The MENA region has led this growth by driving cost competitiveness with a number of price-setting projects in recent years, such as the Mohammed bin Rashid Al Maktoum Solar Power Park in Dubai, and the NOORo solar power complex in Morocco. Both will contribute significantly to their respective countries’ renewables ambitions – and the latter, once complete, will become the world’s largest solar complex, supplying electricity to over one million homes and, through a permanent reduction in fossil fuel imports, adding 0.5% GDP to the Moroccan economy.

Another country primed to ride the crest of the renewables wave is the Kingdom of Saudi Arabia. The Kingdom, like most countries in the region, is richly endowed with renewables resources, benefitting from strong sunshine and wind, as well as long daylight hours. It also benefits from vast expanses of open desert seemingly tailor-made for solar-panel arrays and wind farms.

The bold blueprint for the social and economic transformation articulated in Saudi Arabia’s Vision 2030 places renewable energy firmly in the energy mix of the future.
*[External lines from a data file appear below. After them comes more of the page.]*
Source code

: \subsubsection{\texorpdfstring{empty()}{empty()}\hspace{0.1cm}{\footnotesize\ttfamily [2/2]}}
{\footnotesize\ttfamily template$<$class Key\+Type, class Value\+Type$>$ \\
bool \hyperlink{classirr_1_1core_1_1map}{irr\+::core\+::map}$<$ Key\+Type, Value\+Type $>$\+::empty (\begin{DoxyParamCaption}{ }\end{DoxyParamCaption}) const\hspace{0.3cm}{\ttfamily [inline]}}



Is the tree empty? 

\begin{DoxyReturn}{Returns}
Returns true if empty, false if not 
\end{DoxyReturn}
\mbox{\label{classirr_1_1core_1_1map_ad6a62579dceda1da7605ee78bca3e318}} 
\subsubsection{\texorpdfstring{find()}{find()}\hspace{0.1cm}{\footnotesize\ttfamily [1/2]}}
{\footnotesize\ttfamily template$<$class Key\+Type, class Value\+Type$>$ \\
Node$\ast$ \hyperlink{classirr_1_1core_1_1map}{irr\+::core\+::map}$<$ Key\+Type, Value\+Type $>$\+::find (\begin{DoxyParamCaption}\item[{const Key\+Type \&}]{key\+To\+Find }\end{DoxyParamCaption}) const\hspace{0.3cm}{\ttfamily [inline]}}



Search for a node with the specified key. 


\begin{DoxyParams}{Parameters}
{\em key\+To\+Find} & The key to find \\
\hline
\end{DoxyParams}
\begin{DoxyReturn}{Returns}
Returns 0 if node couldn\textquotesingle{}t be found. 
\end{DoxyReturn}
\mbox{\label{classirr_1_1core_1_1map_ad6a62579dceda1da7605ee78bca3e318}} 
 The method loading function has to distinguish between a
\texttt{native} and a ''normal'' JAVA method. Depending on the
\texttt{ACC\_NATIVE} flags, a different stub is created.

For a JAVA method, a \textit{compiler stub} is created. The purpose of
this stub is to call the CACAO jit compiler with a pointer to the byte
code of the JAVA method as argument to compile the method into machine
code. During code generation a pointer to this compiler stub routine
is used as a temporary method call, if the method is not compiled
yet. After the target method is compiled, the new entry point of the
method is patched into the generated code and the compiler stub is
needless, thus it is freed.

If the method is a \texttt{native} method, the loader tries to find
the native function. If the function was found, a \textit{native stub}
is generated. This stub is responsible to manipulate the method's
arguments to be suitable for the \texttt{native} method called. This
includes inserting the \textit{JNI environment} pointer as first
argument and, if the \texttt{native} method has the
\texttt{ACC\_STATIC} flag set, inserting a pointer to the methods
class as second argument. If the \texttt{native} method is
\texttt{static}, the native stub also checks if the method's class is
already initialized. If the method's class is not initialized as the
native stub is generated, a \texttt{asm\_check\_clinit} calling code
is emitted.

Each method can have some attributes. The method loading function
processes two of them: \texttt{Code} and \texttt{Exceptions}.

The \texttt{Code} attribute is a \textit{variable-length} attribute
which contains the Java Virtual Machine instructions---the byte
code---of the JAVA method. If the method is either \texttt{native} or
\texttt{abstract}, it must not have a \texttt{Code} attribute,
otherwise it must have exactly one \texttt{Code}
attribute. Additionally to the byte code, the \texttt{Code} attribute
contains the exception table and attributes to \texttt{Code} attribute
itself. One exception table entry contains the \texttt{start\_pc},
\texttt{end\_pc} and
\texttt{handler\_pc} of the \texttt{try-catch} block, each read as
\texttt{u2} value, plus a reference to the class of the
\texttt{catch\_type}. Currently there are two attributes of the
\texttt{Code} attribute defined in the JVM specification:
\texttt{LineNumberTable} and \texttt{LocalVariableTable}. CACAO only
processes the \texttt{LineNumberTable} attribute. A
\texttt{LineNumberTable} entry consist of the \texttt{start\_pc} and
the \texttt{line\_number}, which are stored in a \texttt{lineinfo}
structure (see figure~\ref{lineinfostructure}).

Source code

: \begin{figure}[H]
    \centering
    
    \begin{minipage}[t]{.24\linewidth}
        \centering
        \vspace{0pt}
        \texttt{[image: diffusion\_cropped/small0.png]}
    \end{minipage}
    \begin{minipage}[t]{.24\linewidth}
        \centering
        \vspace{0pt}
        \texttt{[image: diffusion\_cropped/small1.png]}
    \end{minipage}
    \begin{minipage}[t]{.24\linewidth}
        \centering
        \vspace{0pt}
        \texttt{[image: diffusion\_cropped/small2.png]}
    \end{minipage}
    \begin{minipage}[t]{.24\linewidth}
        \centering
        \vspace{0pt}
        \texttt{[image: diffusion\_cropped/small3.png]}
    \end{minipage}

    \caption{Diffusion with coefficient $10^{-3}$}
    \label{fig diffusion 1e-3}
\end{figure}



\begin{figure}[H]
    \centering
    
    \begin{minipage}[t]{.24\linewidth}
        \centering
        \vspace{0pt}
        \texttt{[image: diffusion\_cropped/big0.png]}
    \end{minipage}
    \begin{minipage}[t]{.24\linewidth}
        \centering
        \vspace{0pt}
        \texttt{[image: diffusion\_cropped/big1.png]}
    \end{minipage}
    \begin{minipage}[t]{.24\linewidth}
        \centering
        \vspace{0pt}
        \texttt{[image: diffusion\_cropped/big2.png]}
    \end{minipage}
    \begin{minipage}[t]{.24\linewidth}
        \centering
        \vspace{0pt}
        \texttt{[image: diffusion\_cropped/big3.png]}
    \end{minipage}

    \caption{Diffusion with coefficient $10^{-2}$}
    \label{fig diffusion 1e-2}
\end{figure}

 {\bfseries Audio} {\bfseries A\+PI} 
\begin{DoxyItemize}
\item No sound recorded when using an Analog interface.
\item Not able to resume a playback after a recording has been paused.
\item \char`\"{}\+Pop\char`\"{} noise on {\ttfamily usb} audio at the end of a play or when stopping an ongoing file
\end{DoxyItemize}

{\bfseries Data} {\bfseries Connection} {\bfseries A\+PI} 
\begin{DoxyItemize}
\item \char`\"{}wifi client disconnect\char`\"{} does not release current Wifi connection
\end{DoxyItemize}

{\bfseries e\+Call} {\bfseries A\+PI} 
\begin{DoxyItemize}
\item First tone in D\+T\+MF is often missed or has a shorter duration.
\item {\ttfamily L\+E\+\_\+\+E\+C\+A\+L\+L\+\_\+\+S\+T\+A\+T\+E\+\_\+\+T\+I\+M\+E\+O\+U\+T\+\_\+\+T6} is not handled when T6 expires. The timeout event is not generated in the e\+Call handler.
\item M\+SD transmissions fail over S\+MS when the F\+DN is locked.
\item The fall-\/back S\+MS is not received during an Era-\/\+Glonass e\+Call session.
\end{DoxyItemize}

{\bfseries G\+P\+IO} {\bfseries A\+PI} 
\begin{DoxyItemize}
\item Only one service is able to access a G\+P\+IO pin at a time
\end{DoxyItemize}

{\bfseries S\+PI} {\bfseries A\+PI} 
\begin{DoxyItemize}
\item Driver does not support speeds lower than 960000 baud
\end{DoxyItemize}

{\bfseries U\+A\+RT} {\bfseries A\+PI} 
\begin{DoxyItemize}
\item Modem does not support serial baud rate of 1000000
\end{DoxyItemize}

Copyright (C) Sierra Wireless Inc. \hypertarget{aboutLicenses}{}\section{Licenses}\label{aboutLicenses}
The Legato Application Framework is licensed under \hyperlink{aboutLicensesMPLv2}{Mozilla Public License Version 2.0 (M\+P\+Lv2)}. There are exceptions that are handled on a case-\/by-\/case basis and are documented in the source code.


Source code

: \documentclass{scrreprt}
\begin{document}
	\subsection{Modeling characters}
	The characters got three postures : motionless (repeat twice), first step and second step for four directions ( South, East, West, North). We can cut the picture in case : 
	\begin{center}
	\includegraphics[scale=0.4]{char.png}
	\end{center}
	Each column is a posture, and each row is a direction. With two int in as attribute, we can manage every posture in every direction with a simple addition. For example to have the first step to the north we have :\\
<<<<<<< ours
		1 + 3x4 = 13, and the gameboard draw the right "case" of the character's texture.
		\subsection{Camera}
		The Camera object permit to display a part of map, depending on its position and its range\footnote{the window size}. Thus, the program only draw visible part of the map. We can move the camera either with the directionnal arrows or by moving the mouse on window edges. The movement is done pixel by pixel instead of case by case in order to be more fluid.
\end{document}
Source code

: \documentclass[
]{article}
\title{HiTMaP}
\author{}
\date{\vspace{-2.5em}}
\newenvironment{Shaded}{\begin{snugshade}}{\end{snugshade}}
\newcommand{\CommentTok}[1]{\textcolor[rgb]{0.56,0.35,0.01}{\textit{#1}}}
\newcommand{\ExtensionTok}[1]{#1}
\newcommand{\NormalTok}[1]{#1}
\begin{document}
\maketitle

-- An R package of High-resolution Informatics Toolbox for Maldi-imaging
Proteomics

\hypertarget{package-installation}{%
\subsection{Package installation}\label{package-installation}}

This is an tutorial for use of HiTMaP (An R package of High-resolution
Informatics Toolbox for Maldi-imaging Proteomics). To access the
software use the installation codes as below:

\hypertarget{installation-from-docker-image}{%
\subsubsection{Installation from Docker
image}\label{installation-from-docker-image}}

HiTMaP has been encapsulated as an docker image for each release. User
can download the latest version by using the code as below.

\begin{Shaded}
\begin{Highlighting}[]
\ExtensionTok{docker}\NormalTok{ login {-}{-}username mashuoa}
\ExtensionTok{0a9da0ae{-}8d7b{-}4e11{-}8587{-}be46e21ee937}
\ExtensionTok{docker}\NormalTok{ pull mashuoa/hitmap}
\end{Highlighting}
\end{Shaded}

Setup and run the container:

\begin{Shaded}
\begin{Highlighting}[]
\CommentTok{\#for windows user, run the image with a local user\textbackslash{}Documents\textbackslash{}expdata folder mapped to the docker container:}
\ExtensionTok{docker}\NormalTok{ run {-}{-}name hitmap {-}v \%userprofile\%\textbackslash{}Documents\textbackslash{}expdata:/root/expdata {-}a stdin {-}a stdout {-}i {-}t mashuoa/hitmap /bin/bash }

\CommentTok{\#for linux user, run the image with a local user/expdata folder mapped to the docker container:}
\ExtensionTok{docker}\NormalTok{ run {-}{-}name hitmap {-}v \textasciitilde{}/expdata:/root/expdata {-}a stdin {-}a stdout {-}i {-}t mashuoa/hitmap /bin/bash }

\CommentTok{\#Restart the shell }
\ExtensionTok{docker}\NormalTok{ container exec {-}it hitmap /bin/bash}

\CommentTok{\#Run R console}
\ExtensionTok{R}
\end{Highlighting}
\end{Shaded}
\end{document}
The plan identifies renewable energy as not only a component of the fuel mix, but also as one of the country’s key pillars of economic diversification. It plants the goalpost of renewable energy production at an ‘initial target’ of 9.5 gigawatts (GW) and aims to realise a renewable energy industry that spans from technology origination to production of goods and services. The National Transformation Programme 2020, which was announced in early June after the announcement of Vision 2030, was even more ambitious. The program set an initial immediate target of 3.45GW for deployment - four percent of total power consumption - by 2020.

During Abu Dhabi Sustainability Week, the energy industry will gather at the World Future Energy Summit (WFES) to reaffirm the Kingdom’s commitments to these targets. How can they be financed and deployed, and what other unseen opportunities exist in a country so committed to diminishing its carbon emissions and reducing the total cost of electricity through dramatic reductions in solar and wind tariffs?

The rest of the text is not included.